Explaining the concept of Data information

hartmans · June 17, 2024, 9:21pm

I still think there’s a fairly deep divide about what the preferred form of modification is. Unfortunately, even more than with traditional software, it depends on what you want to do.
Some contributions to the discussion talked about fine tuning, transfer learning, and other techniques where the model weights actually are more of a preferred form of modification than the data.

As a software developer, retraining something like Mistral 7b is entirely outside of my budget or current capability.
If I want to exercise my freedom to use, to modify, or to share a LLM, the model weights are the form I need and want.
Modifying a model from its weights through techniques like pre-training is how I would go about modifying a model.

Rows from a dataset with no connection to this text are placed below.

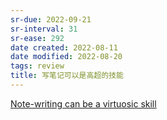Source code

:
 ```yaml
---
sr-due: 2022-09-21
sr-interval: 31
sr-ease: 292
date created: 2022-08-11
date modified: 2022-08-20
tags: review
title: 写笔记可以是高超的技能
---
```


[Note-writing can be a virtuosic skill](https://notes.andymatuschak.org/z4erJ1AQZ28DEMUv3p7AfGNqooWp8pLUVFnQ8)

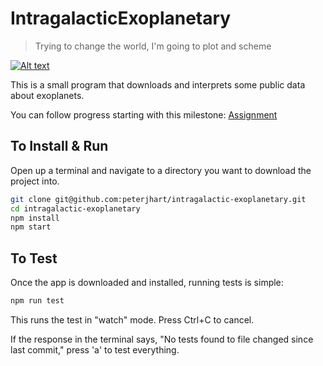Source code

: # IntragalacticExoplanetary
> Trying to change the world, I'm going to plot and scheme

[![Alt text](https://img.youtube.com/vi/qORYO0atB6g/0.jpg)](https://www.youtube.com/watch?v=qORYO0atB6g)

This is a small program that downloads and interprets some public data about exoplanets.

You can follow progress starting with this milestone: [Assignment](https://github.com/peterjhart/intragalactic-exoplanetary/milestone/1)

## To Install & Run

Open up a terminal and navigate to a directory you want to download the project into.

```bash
git clone git@github.com:peterjhart/intragalactic-exoplanetary.git
cd intragalactic-exoplanetary
npm install
npm start
```

## To Test

Once the app is downloaded and installed, running tests is simple:

```bash
npm run test
```

This runs the test in "watch" mode. Press Ctrl+C to cancel.

If the response in the terminal says, "No tests found to file changed since last commit,"
press 'a' to test everything.
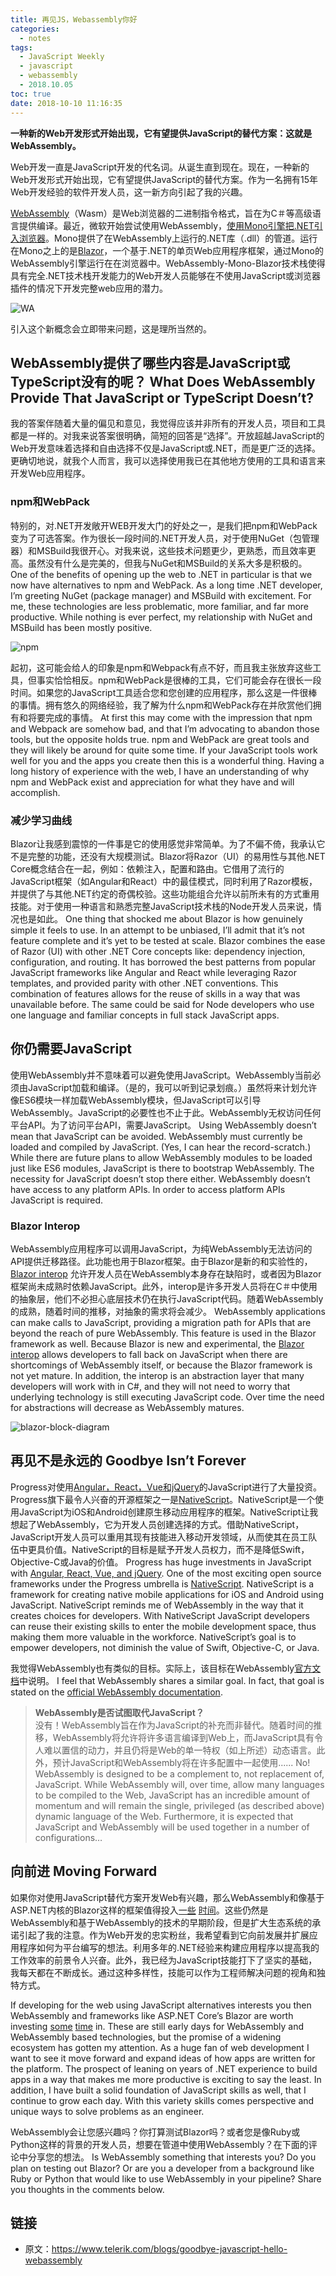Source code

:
 ```yaml
---
title: 再见JS，Webassembly你好
categories:
  - notes
tags:
  - JavaScript Weekly
  - javascript
  - webassembly
  - 2018.10.05
toc: true
date: 2018-10-10 11:16:35
---
```


**一种新的Web开发形式开始出现，它有望提供JavaScript的替代方案：这就是WebAssembly。**

<!-- more -->

Web开发一直是JavaScript开发的代名词。从诞生直到现在。现在，一种新的Web开发形式开始出现，它有望提供JavaScript的替代方案。作为一名拥有15年Web开发经验的软件开发人员，这一新方向引起了我的兴趣。


[WebAssembly](https://webassembly.org/)（Wasm）是Web浏览器的二进制指令格式，旨在为C＃等高级语言提供编译。最近，微软开始尝试使用WebAssembly，[使用Mono引擎把.NET引入浏览器](https://www.mono-project.com/news/2017/08/09/hello-webassembly/)。Mono提供了在WebAssembly上运行的.NET库（.dll）的管道。运行在Mono之上的是[Blazor](https://blazor.net/)，一个基于.NET的单页Web应用程序框架，通过Mono的WebAssembly引擎运行在在浏览器中。WebAssembly-Mono-Blazor技术栈使得具有完全.NET技术栈开发能力的Web开发人员能够在不使用JavaScript或浏览器插件的情况下开发完整web应用的潜力。

![WA](/images/JS_Weekly/goodbye-javascript-hello-webassembly/wac593c40001584d1f973f7d6624e330b1.jpg)

引入这个新概念会立即带来问题，这是理所当然的。

WebAssembly提供了哪些内容是JavaScript或TypeScript没有的呢？
What Does WebAssembly Provide That JavaScript or TypeScript Doesn’t?
--------------------------------------------------------------------
我的答案伴随着大量的偏见和意见，我觉得应该并非所有的开发人员，项目和工具都是一样的。对我来说答案很明确，简短的回答是“选择”。开放超越JavaScript的Web开发意味着选择和自由选择不仅是JavaScript或.NET，而是更广泛的选择。更确切地说，就我个人而言，我可以选择使用我已在其他地方使用的工具和语言来开发Web应用程序。

### npm和WebPack

特别的，对.NET开发敞开WEB开发大门的好处之一，是我们把npm和WebPack变为了可选答案。作为很长一段时间的.NET开发人员，对于使用NuGet（包管理器）和MSBuild我很开心。对我来说，这些技术问题更少，更熟悉，而且效率更高。虽然没有什么是完美的，但我与NuGet和MSBuild的关系大多是积极的。
One of the benefits of opening up the web to .NET in particular is that we now have alternatives to npm and WebPack. As a long time .NET developer, I’m greeting NuGet (package manager) and MSBuild with excitement. For me, these technologies are less problematic, more familiar, and far more productive. While nothing is ever perfect, my relationship with NuGet and MSBuild has been mostly positive.  

![npm](/images/JS_Weekly/goodbye-javascript-hello-webassembly/npma2377ad1f06f41d0b6f70de939cd5e1c.png)

起初，这可能会给人的印象是npm和Webpack有点不好，而且我主张放弃这些工具，但事实恰恰相反。npm和WebPack是很棒的工具，它们可能会存在很长一段时间。如果您的JavaScript工具适合您和您创建的应用程序，那么这是一件很棒的事情。拥有悠久的网络经验，我了解为什么npm和WebPack存在并欣赏他们拥有和将要完成的事情。
At first this may come with the impression that npm and Webpack are somehow bad, and that I’m advocating to abandon those tools, but the opposite holds true. npm and WebPack are great tools and they will likely be around for quite some time. If your JavaScript tools work well for you and the apps you create then this is a wonderful thing. Having a long history of experience with the web, I have an understanding of why npm and WebPack exist and appreciation for what they have and will accomplish.


### 减少学习曲线

Blazor让我感到震惊的一件事是它的使用感觉非常简单。为了不偏不倚，我承认它不是完整的功能，还没有大规模测试。Blazor将Razor（UI）的易用性与其他.NET Core概念结合在一起，例如：依赖注入，配置和路由。它借用了流行的JavaScript框架（如Angular和React）中的最佳模式，同时利用了Razor模板，并提供了与其他.NET约定的奇偶校验。这些功能组合允许以前所未有的方式重用技能。对于使用一种语言和熟悉完整JavaScript技术栈的Node开发人员来说，情况也是如此。
One thing that shocked me about Blazor is how genuinely simple it feels to use. In an attempt to be unbiased, I’ll admit that it’s not feature complete and it’s yet to be tested at scale. Blazor combines the ease of Razor (UI) with other .NET Core concepts like: dependency injection, configuration, and routing. It has borrowed the best patterns from popular JavaScript frameworks like Angular and React while leveraging Razor templates, and provided parity with other .NET conventions. This combination of features allows for the reuse of skills in a way that was unavailable before. The same could be said for Node developers who use one language and familiar concepts in full stack JavaScript apps.

你仍需要JavaScript
-------------------------

使用WebAssembly并不意味着可以避免使用JavaScript。WebAssembly当前必须由JavaScript加载和编译。（是的，我可以听到记录划痕。）虽然将来计划允许像ES6模块一样加载WebAssembly模块，但JavaScript可以引导WebAssembly。JavaScript的必要性也不止于此。WebAssembly无权访问任何平台API。为了访问平台API，需要JavaScript。
Using WebAssembly doesn’t mean that JavaScript can be avoided. WebAssembly must currently be loaded and compiled by JavaScript. (Yes, I can hear the record-scratch.) While there are future plans to allow WebAssembly modules to be loaded just like ES6 modules, JavaScript is there to bootstrap WebAssembly. The necessity for JavaScript doesn’t stop there either. WebAssembly doesn’t have access to any platform APIs. In order to access platform APIs JavaScript is required.

### Blazor Interop

WebAssembly应用程序可以调用JavaScript，为纯WebAssembly无法访问的API提供迁移路径。此功能也用于Blazor框架。由于Blazor是新的和实验性的，[Blazor interop](https://blog.logrocket.com/working-with-the-blazor-javascript-interop-3c2a8d0eb56c) 允许开发人员在WebAssembly本身存在缺陷时，或者因为Blazor框架尚未成熟时依赖JavaScript。此外，interop是许多开发人员将在C＃中使用的抽象层，他们不必担心底层技术仍在执行JavaScript代码。随着WebAssembly的成熟，随着时间的推移，对抽象的需求将会减少。
WebAssembly applications can make calls to JavaScript, providing a migration path for APIs that are beyond the reach of pure WebAssembly. This feature is used in the Blazor framework as well. Because Blazor is new and experimental, the [Blazor interop](https://blog.logrocket.com/working-with-the-blazor-javascript-interop-3c2a8d0eb56c) allows developers to fall back on JavaScript when there are shortcomings of WebAssembly itself, or because the Blazor framework is not yet mature. In addition, the interop is an abstraction layer that many developers will work with in C#, and they will not need to worry that underlying technology is still executing JavaScript code. Over time the need for abstractions will decrease as WebAssembly matures.  

![blazor-block-diagram](/images/JS_Weekly/goodbye-javascript-hello-webassembly/blazor-block-diagram.jpg)

再见不是永远的
Goodbye Isn’t Forever
---------------------

Progress对使用[Angular，React，Vue和jQuery](https://www.telerik.com/kendo-ui)的JavaScript进行了大量投资。Progress旗下最令人兴奋的开源框架之一是[NativeScript](https://www.nativescript.org/)。NativeScript是一个使用JavaScript为iOS和Android创建原生移动应用程序的框架。NativeScript让我想起了WebAssembly，它为开发人员创建选择的方式。借助NativeScript，JavaScript开发人员可以重用其现有技能进入移动开发领域，从而使其在员工队伍中更具价值。NativeScript的目标是赋予开发人员权力，而不是降低Swift，Objective-C或Java的价值。
Progress has huge investments in JavaScript with [Angular, React, Vue, and jQuery](https://www.telerik.com/kendo-ui). One of the most exciting open source frameworks under the Progress umbrella is [NativeScript](https://www.nativescript.org/). NativeScript is a framework for creating native mobile applications for iOS and Android using JavaScript. NativeScript reminds me of WebAssembly in the way that it creates choices for developers. With NativeScript JavaScript developers can reuse their existing skills to enter the mobile development space, thus making them more valuable in the workforce. NativeScript’s goal is to empower developers, not diminish the value of Swift, Objective-C, or Java.

我觉得WebAssembly也有类似的目标。实际上，该目标在WebAssembly[官方文档](https://webassembly.org/docs/faq/)中说明。
I feel that WebAssembly shares a similar goal. In fact, that goal is stated on the [official WebAssembly documentation](https://webassembly.org/docs/faq/).




> **WebAssembly是否试图取代JavaScript？**  
>没有！WebAssembly旨在作为JavaScript的补充而非替代。随着时间的推移，WebAssembly将允许将许多语言编译到Web上，而JavaScript具有令人难以置信的动力，并且仍将是Web的单一特权（如上所述）动态语言。此外，预计JavaScript和WebAssembly将在许多配置中一起使用......
> No! WebAssembly is designed to be a complement to, not replacement of, JavaScript. While WebAssembly will, over time, allow many languages to be compiled to the Web, JavaScript has an incredible amount of momentum and will remain the single, privileged (as described above) dynamic language of the Web. Furthermore, it is expected that JavaScript and WebAssembly will be used together in a number of configurations…

向前进
Moving Forward
--------------

如果你对使用JavaScript替代方案开发Web有兴趣，那么WebAssembly和像基于ASP.NET内核的Blazor这样的框架值得投入[一些](https://www.telerik.com/blogs/blazedown-experiment-with-markdown-and-blazor) [时间](https://www.telerik.com/blogs/a-breakdown-of-blazor-project-types)。这些仍然是WebAssembly和基于WebAssembly的技术的早期阶段，但是扩大生态系统的承诺引起了我的注意。作为Web开发的忠实粉丝，我希望看到它向前发展并扩展应用程序如何为平台编写的想法。利用多年的.NET经验来构建应用程序以提高我的工作效率的前景令人兴奋。此外，我已经为JavaScript技能打下了坚实的基础，我每天都在不断成长。通过这种多样性，技能可以作为工程师解决问题的视角和独特方式。

If developing for the web using JavaScript alternatives interests you then WebAssembly and frameworks like ASP.NET Core’s Blazor are worth investing [some](https://www.telerik.com/blogs/blazedown-experiment-with-markdown-and-blazor) [time](https://www.telerik.com/blogs/a-breakdown-of-blazor-project-types) in. These are still early days for WebAssembly and WebAssembly based technologies, but the promise of a widening ecosystem has gotten my attention. As a huge fan of web development I want to see it move forward and expand ideas of how apps are written for the platform. The prospect of leaning on years of .NET experience to build apps in a way that makes me more productive is exciting to say the least. In addition, I have built a solid foundation of JavaScript skills as well, that I continue to grow each day. With this variety skills comes perspective and unique ways to solve problems as an engineer.

WebAssembly会让您感兴趣吗？你打算测试Blazor吗？或者您是像Ruby或Python这样的背景的开发人员，想要在管道中使用WebAssembly？在下面的评论中分享您的想法。
Is WebAssembly something that interests you? Do you plan on testing out Blazor? Or are you a developer from a background like Ruby or Python that would like to use WebAssembly in your pipeline? Share you thoughts in the comments below.


## 链接
* 原文：https://www.telerik.com/blogs/goodbye-javascript-hello-webassembly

On the other hand, if I want to exercise my freedom to understand a model, then I start to care about the training data. In many ways data information is going to help me more with that understanding than the raw data. I am probably going to gain more information than a description of the data than the raw data itself.

I’d like to explore the possibility that a lot of this disagreement boils down to how we rank each of the freedoms.
For myself, i rank the freedom to use and modify most highly. I care most that there be high-quality LLMs available without use restrictions with open components. So for me, I would prefer to relax the requirements on data even beyond what is in draft 0.0.8. My fear is that if there are not high quality AI models that meet the definition, it will not have enough initial relevance to have market impact.

On the other hand if you are a researcher, focused on understanding as the primary freedom you care about, then getting as strong of a requirement for openness of data as you can might be important.